3-D battery technology like Prieto’s, says Max Hamedi, a Harvard researcher who is working on elastic foam batteries made from wood pulp, “has the potential to surpass any battery that you can build in 2-D systems. This work is just exploding right now.”
Prieto has from the start sought simplicity, using common materials in a low-cost manufacturing process that can easily be scaled up. The company’s first product is not a full battery but a drop-in replacement copper foam anode that will replace graphite anodes in conventional batteries. In September Prieto announced a partnership with Intel that enables the startup to draw on the expertise of the chip maker’s Technology Manufacturing Group. Prieto’s first replacement anodes could be on the market by late 2016, says its founder, and a complete battery could follow by 2018.
There are, of course, other companies driving innovation in solid-state batteries. Sakti3 is working on solid-state lithium-ion batteries that are one-half to one-third the size of conventional systems, with the same energy storage capacity (see “A Breakthrough Battery Gets a Big Backer”). Seeo, a California-based startup focused on solid-state batteries with lithium-metal anodes, was recently acquired by Bosch, one of the auto industry’s major suppliers (see “A Prototype Battery Could Double the Range of Electric Cars”).
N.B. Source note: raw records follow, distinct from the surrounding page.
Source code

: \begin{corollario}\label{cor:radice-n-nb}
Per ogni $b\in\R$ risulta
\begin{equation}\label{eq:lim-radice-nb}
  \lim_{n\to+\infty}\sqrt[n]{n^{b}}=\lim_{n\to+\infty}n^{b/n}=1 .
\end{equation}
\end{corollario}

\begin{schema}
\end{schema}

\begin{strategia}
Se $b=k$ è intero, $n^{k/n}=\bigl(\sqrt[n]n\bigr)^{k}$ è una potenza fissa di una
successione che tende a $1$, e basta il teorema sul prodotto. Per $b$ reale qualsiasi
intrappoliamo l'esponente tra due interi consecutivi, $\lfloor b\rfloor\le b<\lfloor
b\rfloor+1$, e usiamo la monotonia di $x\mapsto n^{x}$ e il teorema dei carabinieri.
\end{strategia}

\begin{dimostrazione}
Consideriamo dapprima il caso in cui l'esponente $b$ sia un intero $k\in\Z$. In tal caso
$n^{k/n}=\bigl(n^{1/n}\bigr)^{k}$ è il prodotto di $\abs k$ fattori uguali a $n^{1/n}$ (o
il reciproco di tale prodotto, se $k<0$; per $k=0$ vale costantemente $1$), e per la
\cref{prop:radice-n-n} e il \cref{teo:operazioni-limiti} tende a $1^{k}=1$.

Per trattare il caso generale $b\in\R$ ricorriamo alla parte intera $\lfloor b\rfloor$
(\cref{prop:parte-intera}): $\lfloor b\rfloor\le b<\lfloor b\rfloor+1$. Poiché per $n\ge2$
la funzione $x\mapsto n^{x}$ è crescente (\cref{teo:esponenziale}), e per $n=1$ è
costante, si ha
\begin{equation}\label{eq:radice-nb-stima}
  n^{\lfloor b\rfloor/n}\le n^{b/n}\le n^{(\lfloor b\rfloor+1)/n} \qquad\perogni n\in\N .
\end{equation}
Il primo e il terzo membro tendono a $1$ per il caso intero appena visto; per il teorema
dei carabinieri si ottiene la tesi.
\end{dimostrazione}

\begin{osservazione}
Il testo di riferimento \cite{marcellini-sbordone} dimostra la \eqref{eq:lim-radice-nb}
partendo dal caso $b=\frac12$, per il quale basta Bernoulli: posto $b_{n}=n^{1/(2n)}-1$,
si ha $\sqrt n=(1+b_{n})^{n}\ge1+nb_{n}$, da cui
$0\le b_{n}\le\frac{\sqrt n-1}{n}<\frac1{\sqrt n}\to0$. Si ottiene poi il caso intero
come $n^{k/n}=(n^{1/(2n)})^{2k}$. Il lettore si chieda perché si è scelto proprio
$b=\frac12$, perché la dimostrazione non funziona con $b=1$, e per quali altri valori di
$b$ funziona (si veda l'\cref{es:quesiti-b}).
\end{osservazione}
Neither of these companies uses a 3-D foam architecture.
“We see the potential for Prieto’s technology to contribute to innovations in wearables, where solid-state batteries with high energy density could enable compelling new usages,” says Mark Pontarelli, the general manager of Intel’s internal business incubator. “The copper foam could be used to create batteries that precisely fill empty spaces in a design, providing more battery life without growing the size of the product.”
As Pontarelli indicates, the first applications are likely to be small—in wearable systems and consumer electronics, for instance—but there is no evident reason why foam batteries could not work in electric vehicles and, one day, grid-scale storage systems.